- “The President... notes ...the lack of proper demand forecasting and planning, leading to irreconcilable projections as against demand,” the statement said.
More than half of Kenya Power’s domestic customers are set to miss out on President Uhuru Kenyatta’s Christmas gift of lower electricity prices.
The President issued a directive on Wednesday requiring the Ministry of Energy to reduce power tariffs by 33 percent to an average of Sh16 per kilowatt hour (kWh) from the current Sh24 a unit.
The cut to Sh16 a unit is set to benefit domestic consumers who use more than 100 kWh per month and do not enjoy the State subsidy.
Nearly four million of Kenya Power domestic customers, who consume less than 100 units monthly, pay an average of Sh16 per kWh.
This means that the planned 33 percent cut in electricity prices will benefit homes that consume more than 100 units monthly, mainly middle class homes plugged to gadgets like cookers, water heaters and fridges, who on average pay the Sh24 a unit.
Under the current billing structure, homes in rural Kenya and low-income urban neighbourhoods, which consume less than 100 kWh monthly, enjoy a subsidy of Sh5.72 per unit.
The 33 percent cut implies that all homes will enjoy the subsidy irrespective of their monthly consumption levels.
A State House statement, announcing the handing in of the report of a taskforce appointed to review power purchase agreements, promised that the lower tariff will be implemented before end of December.
“The President has also examined and welcomed the recommendations of the Taskforce that establish a path towards the reduction of the cost of electricity by over 33 percent within four months,” said the statement.
“This cost reduction will be achieved through the reduction of the consumer tariffs from an average of Sh24 per kilowatt hour to Sh16 per kilowatt hour which is about two thirds of the current tariff.”
The bottom-end segment accounts for 55 percent of Kenya Power’s total customer base of 7.6 million.
Millions of homes have recently been hooked to the power grid under a government subsidy meant to speed up electrification.

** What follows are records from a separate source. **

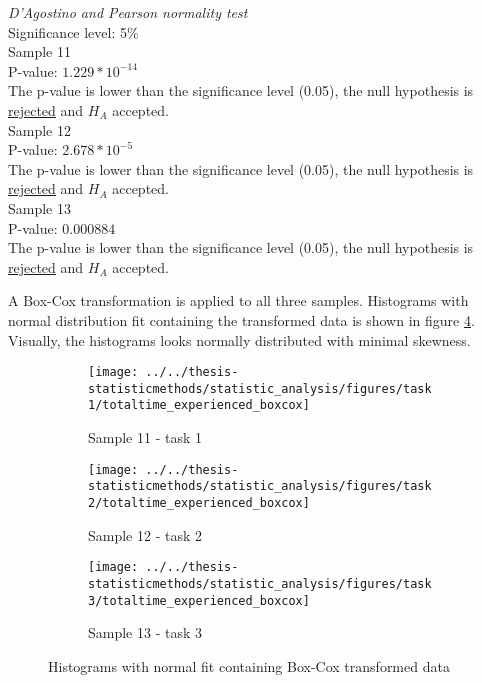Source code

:   \begin{center}
 	\begin{tcolorbox}[box align=center,width=\textwidth-5cm]
 		\centering
 		\textit{D'Agostino and Pearson normality test}\\
 		Significance level: 5\%  \\[0.5cm]
 		
 		Sample 11 \\
 		P-value: $1.229 * 10^{-14}$\\
 		The p-value is lower than the significance level (0.05), the null hypothesis is \underline{rejected} and $H_A$ accepted.\\[0.5cm]
 		
 		Sample 12 \\
 		P-value: $2.678 * 10^{-5}$ \\
		The p-value is lower than the significance level (0.05), the null hypothesis is \underline{rejected} and $H_A$ accepted.\\[0.5cm]
 		
 		Sample 13 \\
 		P-value: $0.000884$ \\
 		The p-value is lower than the significance level (0.05), the null hypothesis is \underline{rejected} and $H_A$ accepted.\\[0.5cm]
 	\end{tcolorbox} 
 \end{center}

A Box-Cox transformation is applied to all three samples. Histograms with normal distribution fit containing the transformed data is shown in figure \ref{fig:sample11_12_13_boxcox_histogram}. Visually, the histograms looks normally distributed with minimal skewness. \\

\begin{figure}[H]
	\centering
	\begin{subfigure}[b]{0.32\textwidth}
		\centering
		\texttt{[image: ../../thesis-statisticmethods/statistic\_analysis/figures/task1/totaltime\_experienced\_boxcox]}
		\caption{Sample 11 - task 1}
		\label{fig:totaltimeexperiencedboxcox_task1}
	\end{subfigure}
	\begin{subfigure}[b]{0.32\textwidth}
		\centering
		\texttt{[image: ../../thesis-statisticmethods/statistic\_analysis/figures/task2/totaltime\_experienced\_boxcox]}
		\caption{Sample 12 - task 2}
		\label{fig:totaltimeexperiencedboxcox_task2}
	\end{subfigure}
	\begin{subfigure}[b]{0.32\textwidth}
		\centering
		\texttt{[image: ../../thesis-statisticmethods/statistic\_analysis/figures/task3/totaltime\_experienced\_boxcox]}
		\caption{Sample 13 - task 3}
		\label{fig:totaltimeexperiencedboxcox_task3}
	\end{subfigure}
	\caption{Histograms with normal fit containing Box-Cox transformed data}
	\label{fig:sample11_12_13_boxcox_histogram}
\end{figure}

This has increased Kenya Power’s customer base from about two million in 2013.
Most are, however, in remote areas and slums with low consumption levels since their electricity use is limited to lighting and charging phones, and powering small electronic appliances.
President Kenyatta also ordered the cancellation of all ongoing and incomplete power purchase agreements being negotiated with the State distributor Kenya Power.
The announcement came in a day when the head of State also replaced Charles Keter with Monica Juma as Cabinet Secretary for Energy. Dr Juma has been in charge of the Defence docket.
President Kenyatta set up the taskforce to review the power purchase agreements in March.
“The taskforce recommendations include: cancellation with immediate effect of all unconcluded negotiations of Power Purchase Agreements,” the State House statement said.
State House said that future power purchase agreements with the government will have to be in line with its Least Cost Power Development Plan, which emphasises the use of renewable energy sources.
Consumers often complain of steep bills, partially due to idle capacity charges that compensate power generators for what is generated but never used.
Under a typical power purchase agreement, a power producer gets paid for any electricity produced, even if it is impossible for Kenya Power to sell it to consumers because of reasons including excess production.
State House said the taskforce found that there was a huge disparity between the tariffs charged by main power producer KenGen and independent power producers.
KenGen’s prices were much lower than those of the independent power producers. Kenya Power buys most of its electricity from State-controlled KenGen.
“The President… notes …the lack of proper demand forecasting and planning, leading to irreconcilable projections as against demand,” the statement said.
Kenya Power fell to a pretax loss of Sh7.04 billion for its financial year to the end of June 2020.
Out of the Sh87.5 billion cost of sales incurred during the period, Sh47.5 billion, or 54 percent, was paid to power producers as capacity charges, officials said.